## DATA IN THIS EXERCISE

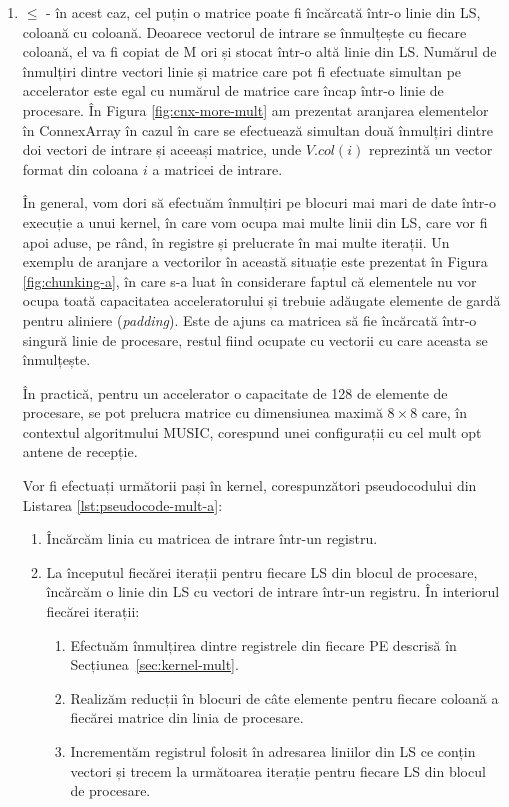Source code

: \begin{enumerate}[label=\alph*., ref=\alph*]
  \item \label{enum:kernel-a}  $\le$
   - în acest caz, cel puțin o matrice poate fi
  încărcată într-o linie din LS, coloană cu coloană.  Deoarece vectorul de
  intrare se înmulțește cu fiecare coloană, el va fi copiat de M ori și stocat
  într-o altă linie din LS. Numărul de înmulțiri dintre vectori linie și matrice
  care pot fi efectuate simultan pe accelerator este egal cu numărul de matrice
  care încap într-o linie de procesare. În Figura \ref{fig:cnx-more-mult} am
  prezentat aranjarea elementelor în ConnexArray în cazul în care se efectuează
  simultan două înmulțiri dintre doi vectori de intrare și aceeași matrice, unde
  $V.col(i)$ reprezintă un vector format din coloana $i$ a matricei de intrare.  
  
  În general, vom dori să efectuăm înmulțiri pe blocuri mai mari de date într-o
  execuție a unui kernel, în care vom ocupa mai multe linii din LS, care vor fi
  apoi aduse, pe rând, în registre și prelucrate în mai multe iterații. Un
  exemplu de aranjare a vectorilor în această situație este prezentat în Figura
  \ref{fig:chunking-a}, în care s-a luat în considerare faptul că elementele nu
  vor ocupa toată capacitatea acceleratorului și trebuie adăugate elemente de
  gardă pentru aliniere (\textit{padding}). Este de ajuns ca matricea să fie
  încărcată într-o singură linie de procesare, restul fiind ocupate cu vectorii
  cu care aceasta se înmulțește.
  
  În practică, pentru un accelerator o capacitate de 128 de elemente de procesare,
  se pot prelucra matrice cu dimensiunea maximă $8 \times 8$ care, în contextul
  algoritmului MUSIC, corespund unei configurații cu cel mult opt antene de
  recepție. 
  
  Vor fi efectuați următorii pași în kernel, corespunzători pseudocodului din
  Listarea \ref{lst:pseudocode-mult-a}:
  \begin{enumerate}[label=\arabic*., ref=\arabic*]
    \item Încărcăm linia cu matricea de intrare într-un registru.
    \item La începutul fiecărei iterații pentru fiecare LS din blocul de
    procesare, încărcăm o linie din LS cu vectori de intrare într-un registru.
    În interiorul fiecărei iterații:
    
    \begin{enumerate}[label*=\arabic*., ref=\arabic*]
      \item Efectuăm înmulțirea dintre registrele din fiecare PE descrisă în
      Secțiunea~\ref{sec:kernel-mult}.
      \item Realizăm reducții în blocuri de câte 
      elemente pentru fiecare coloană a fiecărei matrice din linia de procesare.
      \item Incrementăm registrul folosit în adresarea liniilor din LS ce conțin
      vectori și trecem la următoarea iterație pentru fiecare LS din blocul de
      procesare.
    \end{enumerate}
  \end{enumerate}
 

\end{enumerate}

==

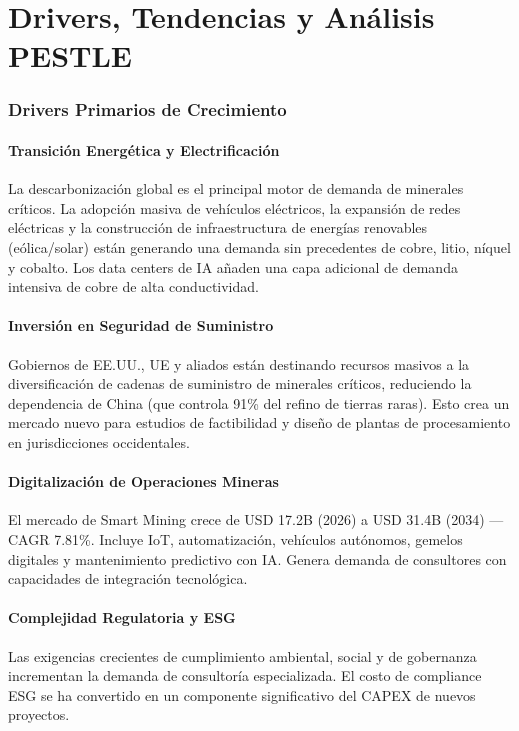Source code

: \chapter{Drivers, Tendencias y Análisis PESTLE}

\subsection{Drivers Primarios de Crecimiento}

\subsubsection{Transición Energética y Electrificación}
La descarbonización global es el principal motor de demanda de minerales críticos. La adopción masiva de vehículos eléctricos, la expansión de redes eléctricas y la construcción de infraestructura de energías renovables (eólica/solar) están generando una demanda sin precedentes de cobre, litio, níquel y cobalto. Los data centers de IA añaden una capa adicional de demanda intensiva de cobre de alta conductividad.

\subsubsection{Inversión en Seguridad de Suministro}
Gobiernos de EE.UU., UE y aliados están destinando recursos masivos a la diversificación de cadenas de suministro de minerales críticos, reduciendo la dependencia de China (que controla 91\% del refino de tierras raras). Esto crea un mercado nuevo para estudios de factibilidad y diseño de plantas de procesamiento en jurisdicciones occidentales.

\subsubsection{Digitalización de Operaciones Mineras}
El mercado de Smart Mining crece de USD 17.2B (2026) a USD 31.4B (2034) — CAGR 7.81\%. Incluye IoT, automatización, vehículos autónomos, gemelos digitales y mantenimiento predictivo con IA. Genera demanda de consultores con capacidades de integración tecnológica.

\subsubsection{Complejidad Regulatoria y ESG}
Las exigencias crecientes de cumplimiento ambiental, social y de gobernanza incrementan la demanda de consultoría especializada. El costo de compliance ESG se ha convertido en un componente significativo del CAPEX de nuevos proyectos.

## REQUIRED WORK
From the records above, print exactly the lines that run from the line with "- în acest caz, cel" to the line with "matricei de intrare.", inclusive.

## EXERCISE RESPONSE
   - în acest caz, cel puțin o matrice poate fi
  încărcată într-o linie din LS, coloană cu coloană.  Deoarece vectorul de
  intrare se înmulțește cu fiecare coloană, el va fi copiat de M ori și stocat
  într-o altă linie din LS. Numărul de înmulțiri dintre vectori linie și matrice
  care pot fi efectuate simultan pe accelerator este egal cu numărul de matrice
  care încap într-o linie de procesare. În Figura \ref{fig:cnx-more-mult} am
  prezentat aranjarea elementelor în ConnexArray în cazul în care se efectuează
  simultan două înmulțiri dintre doi vectori de intrare și aceeași matrice, unde
  $V.col(i)$ reprezintă un vector format din coloana $i$ a matricei de intrare.  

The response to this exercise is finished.